=== THE TASK ===
Below are records; how many of their lines contain "have"? Give the number and no other words.

=== DATA ===

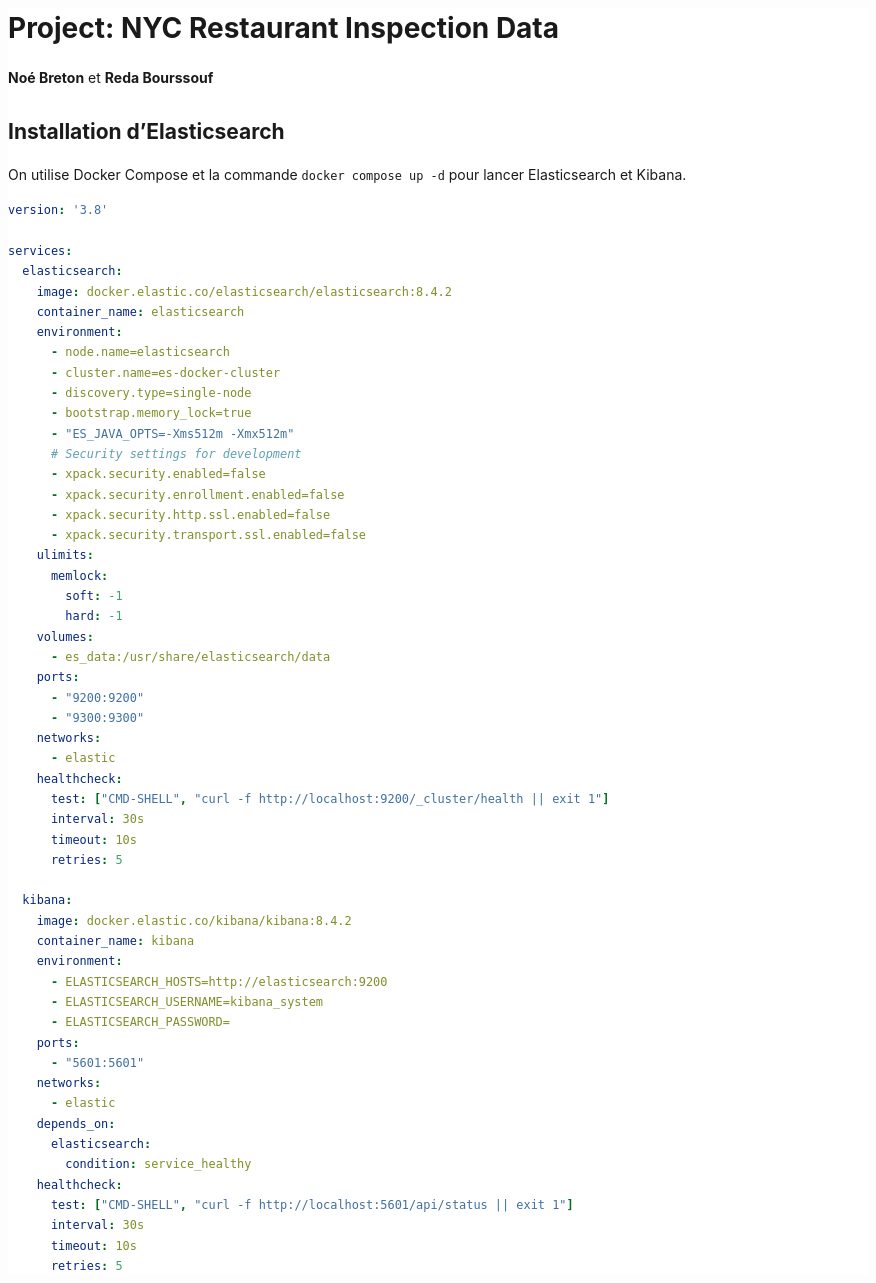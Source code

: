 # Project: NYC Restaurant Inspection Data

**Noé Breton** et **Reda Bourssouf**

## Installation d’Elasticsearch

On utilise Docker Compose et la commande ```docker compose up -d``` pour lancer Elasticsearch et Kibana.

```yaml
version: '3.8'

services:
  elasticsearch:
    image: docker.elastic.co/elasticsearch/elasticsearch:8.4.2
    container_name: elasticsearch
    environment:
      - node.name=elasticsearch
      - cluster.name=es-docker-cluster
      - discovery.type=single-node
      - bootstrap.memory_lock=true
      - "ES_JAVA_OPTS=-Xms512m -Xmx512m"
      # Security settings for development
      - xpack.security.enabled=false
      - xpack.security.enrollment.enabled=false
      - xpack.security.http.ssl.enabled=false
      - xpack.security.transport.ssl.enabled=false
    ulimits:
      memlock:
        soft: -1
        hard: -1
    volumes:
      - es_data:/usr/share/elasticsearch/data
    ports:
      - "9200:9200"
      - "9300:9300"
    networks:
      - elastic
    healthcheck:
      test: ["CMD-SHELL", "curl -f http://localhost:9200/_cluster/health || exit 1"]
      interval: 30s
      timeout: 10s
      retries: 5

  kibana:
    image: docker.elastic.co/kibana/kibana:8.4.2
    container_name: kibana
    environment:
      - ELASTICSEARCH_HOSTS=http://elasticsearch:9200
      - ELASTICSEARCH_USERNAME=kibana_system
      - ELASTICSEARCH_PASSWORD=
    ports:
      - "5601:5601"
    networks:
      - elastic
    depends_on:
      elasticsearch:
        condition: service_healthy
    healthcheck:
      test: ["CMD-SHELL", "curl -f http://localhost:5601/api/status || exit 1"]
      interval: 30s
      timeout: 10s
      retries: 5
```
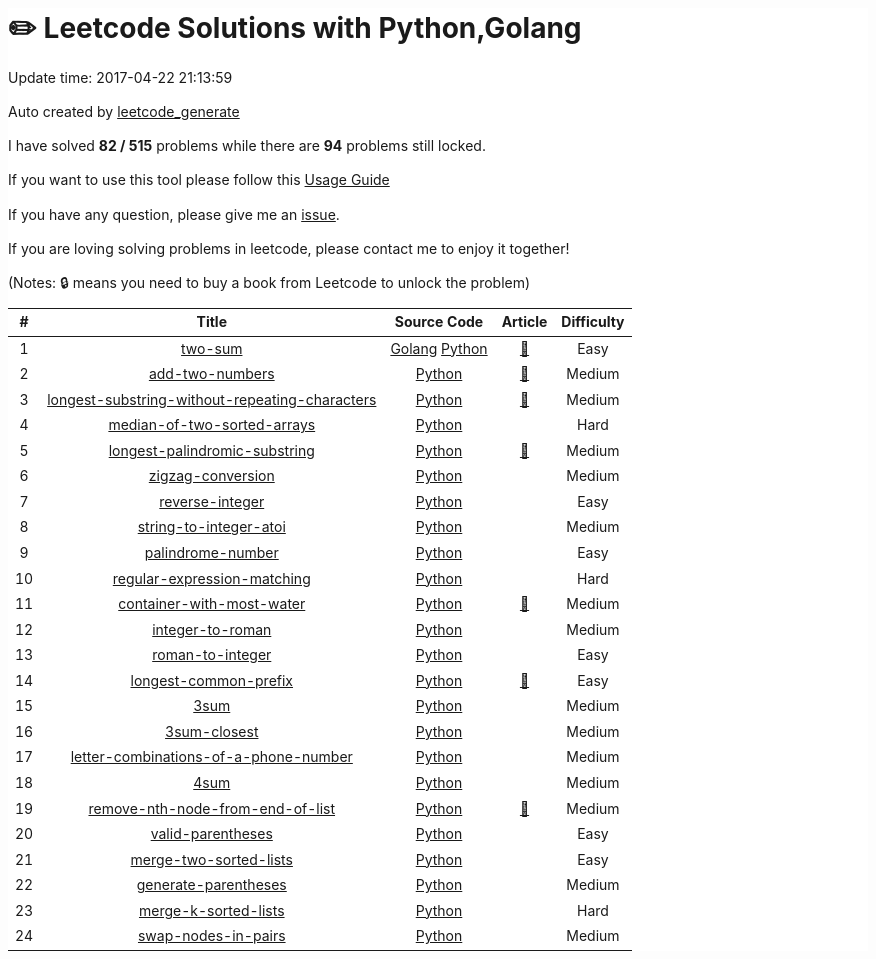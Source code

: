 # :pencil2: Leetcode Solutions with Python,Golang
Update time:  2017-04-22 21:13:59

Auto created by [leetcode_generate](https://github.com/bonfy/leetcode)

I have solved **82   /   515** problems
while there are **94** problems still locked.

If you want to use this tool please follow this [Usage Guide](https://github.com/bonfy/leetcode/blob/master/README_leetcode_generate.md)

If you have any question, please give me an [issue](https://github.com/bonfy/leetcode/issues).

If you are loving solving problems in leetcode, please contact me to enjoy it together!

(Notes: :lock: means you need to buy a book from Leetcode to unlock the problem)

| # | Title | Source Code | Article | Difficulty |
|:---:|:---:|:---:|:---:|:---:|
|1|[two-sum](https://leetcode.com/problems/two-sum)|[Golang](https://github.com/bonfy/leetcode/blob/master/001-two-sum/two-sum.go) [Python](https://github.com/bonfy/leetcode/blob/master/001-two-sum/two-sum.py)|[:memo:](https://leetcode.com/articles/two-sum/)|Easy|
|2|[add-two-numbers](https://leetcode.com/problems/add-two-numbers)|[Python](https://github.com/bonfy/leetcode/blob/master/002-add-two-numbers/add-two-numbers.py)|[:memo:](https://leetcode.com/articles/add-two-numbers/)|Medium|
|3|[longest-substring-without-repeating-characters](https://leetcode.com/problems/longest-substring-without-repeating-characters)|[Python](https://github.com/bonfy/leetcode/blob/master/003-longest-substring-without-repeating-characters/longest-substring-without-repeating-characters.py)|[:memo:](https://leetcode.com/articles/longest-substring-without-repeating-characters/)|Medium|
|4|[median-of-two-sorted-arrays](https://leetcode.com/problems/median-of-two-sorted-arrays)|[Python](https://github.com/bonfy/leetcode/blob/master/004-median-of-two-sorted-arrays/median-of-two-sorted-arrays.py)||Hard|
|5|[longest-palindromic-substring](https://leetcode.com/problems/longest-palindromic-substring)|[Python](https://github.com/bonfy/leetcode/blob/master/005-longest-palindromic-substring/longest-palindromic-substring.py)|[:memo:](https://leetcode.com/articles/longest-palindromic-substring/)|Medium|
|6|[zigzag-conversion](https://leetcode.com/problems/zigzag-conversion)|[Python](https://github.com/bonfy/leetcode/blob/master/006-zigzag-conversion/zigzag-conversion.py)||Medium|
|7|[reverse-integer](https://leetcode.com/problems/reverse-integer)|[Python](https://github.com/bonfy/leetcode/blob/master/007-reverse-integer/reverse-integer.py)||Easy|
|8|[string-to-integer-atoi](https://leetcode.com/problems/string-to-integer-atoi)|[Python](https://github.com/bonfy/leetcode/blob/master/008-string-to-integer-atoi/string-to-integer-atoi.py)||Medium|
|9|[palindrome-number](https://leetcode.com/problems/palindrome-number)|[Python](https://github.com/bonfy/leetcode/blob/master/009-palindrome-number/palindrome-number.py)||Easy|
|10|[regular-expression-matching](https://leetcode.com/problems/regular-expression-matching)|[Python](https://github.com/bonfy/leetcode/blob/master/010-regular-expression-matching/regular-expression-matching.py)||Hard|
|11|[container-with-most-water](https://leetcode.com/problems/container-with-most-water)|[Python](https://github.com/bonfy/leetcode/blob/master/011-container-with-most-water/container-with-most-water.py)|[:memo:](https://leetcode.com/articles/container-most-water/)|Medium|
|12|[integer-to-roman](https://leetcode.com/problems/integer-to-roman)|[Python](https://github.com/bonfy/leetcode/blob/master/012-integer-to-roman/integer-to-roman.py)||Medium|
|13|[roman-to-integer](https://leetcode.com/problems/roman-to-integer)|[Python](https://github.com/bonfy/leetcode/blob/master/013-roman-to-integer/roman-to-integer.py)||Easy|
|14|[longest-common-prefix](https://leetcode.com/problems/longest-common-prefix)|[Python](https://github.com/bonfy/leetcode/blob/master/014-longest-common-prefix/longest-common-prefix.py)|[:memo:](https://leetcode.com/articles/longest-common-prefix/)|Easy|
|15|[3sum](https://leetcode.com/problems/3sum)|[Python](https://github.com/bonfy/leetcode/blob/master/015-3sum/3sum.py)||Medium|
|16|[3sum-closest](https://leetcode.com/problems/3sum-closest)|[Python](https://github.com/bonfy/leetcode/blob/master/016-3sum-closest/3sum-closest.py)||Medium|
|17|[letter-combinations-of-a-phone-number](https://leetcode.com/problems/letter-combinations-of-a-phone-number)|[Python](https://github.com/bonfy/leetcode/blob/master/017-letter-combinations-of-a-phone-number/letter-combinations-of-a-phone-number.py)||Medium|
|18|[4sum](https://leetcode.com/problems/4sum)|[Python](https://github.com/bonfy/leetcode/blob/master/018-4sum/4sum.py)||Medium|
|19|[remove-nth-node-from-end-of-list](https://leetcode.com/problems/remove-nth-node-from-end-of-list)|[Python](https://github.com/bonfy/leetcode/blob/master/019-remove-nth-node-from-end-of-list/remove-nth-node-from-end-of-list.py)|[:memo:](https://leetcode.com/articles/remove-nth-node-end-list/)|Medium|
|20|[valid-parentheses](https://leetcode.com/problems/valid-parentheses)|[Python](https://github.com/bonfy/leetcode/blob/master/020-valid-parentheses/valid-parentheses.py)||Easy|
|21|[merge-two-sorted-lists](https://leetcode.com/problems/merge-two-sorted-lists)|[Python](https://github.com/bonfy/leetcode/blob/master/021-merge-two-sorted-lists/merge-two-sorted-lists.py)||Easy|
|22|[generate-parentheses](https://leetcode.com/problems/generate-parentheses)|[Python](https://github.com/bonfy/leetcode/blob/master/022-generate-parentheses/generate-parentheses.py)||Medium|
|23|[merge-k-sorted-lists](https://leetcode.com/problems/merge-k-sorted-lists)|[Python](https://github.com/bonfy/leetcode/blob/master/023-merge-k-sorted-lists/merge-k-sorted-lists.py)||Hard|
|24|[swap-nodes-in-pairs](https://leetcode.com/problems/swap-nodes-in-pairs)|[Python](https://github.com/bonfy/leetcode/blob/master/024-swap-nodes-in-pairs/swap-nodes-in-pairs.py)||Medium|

==

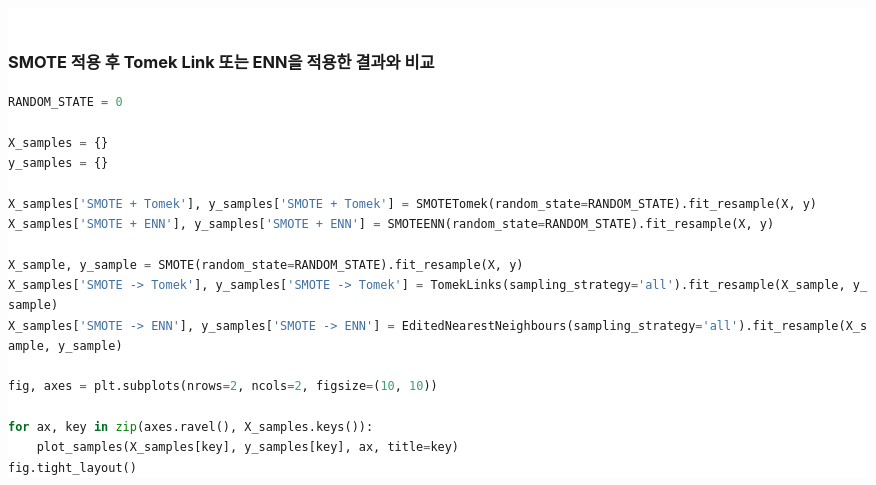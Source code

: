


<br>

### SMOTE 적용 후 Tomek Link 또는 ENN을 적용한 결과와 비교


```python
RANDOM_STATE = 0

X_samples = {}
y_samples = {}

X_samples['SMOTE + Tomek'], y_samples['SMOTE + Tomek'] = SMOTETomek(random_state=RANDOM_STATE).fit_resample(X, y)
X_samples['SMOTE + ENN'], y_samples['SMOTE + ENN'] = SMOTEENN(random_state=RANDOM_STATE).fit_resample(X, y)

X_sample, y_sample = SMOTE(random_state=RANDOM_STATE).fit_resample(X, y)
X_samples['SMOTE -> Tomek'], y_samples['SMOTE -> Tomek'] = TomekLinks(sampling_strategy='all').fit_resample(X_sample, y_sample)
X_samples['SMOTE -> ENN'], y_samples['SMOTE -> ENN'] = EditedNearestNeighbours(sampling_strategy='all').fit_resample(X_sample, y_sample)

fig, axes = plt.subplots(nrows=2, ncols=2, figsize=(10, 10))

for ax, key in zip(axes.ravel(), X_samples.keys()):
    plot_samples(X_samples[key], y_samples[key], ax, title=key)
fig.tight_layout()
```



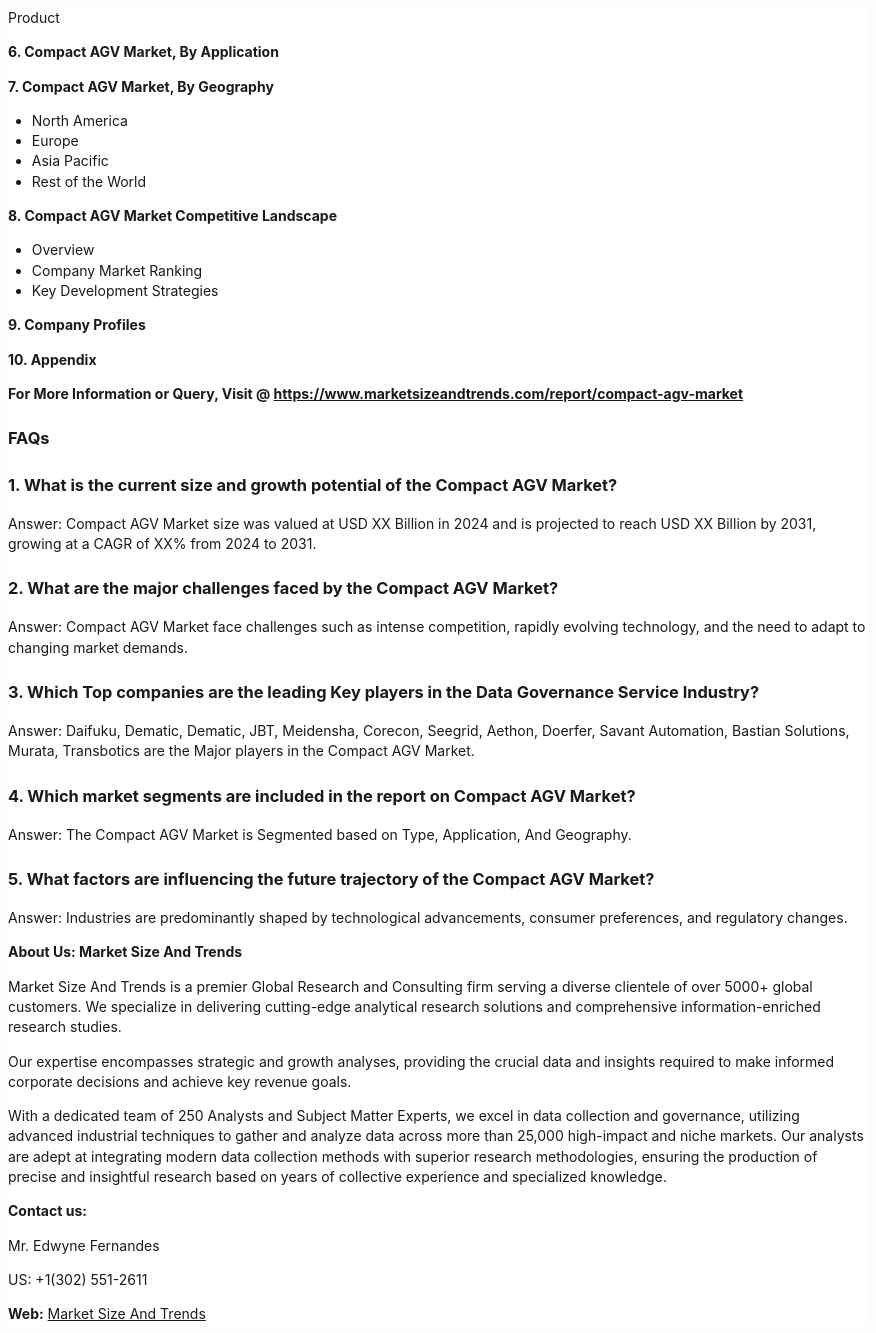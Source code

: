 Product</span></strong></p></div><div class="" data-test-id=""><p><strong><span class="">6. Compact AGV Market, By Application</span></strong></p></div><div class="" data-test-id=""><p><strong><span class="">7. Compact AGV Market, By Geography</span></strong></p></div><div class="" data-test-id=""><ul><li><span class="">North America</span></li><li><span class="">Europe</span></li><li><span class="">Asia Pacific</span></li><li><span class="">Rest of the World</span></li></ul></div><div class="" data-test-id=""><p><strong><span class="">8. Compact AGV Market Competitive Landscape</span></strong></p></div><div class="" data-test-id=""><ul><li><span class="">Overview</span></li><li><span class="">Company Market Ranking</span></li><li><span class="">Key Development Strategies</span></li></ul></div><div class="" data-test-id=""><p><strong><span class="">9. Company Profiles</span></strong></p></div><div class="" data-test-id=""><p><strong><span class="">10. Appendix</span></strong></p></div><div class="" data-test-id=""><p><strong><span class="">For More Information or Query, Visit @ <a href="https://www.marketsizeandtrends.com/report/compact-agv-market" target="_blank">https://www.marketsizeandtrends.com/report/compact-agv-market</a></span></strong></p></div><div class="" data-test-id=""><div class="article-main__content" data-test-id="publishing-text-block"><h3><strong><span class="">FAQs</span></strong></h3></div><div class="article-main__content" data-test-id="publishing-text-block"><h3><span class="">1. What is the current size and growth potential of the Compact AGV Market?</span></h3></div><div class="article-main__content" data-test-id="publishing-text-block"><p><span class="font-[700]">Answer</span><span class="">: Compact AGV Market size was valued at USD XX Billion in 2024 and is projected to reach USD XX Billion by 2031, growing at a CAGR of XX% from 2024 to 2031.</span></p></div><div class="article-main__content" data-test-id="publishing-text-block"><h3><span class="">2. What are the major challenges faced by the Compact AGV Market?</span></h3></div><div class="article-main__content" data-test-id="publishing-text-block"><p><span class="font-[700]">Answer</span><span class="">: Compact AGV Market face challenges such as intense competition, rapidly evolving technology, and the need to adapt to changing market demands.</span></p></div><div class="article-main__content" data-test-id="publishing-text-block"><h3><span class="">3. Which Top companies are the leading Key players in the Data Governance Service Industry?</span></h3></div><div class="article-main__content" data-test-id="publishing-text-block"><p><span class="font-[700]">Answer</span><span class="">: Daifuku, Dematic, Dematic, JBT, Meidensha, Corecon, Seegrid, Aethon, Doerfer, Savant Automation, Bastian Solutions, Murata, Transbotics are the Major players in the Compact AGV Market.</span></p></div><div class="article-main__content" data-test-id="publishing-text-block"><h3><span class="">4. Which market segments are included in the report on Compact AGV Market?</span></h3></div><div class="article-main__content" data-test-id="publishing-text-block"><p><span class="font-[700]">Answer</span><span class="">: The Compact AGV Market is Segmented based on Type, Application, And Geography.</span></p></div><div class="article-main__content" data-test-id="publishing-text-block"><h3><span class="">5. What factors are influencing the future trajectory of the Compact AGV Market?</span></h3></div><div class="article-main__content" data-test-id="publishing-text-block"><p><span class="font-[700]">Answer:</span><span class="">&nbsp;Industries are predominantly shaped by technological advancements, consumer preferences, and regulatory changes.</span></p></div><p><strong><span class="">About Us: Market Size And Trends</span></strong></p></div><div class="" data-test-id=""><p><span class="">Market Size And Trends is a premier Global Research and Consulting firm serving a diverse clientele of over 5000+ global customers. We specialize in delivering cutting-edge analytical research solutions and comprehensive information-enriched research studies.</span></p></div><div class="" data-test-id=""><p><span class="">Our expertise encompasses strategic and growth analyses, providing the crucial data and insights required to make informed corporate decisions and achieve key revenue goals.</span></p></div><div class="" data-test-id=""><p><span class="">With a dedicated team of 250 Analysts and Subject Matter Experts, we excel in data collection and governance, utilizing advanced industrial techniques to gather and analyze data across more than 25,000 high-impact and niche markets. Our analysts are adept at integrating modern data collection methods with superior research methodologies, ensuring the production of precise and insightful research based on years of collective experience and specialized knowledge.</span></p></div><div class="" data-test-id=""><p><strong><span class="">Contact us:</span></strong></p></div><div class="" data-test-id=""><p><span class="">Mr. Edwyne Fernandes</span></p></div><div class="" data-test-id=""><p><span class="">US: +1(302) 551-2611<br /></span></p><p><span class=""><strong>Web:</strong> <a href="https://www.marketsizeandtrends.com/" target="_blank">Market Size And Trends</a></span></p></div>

=== SOLUTION BELOW ===
2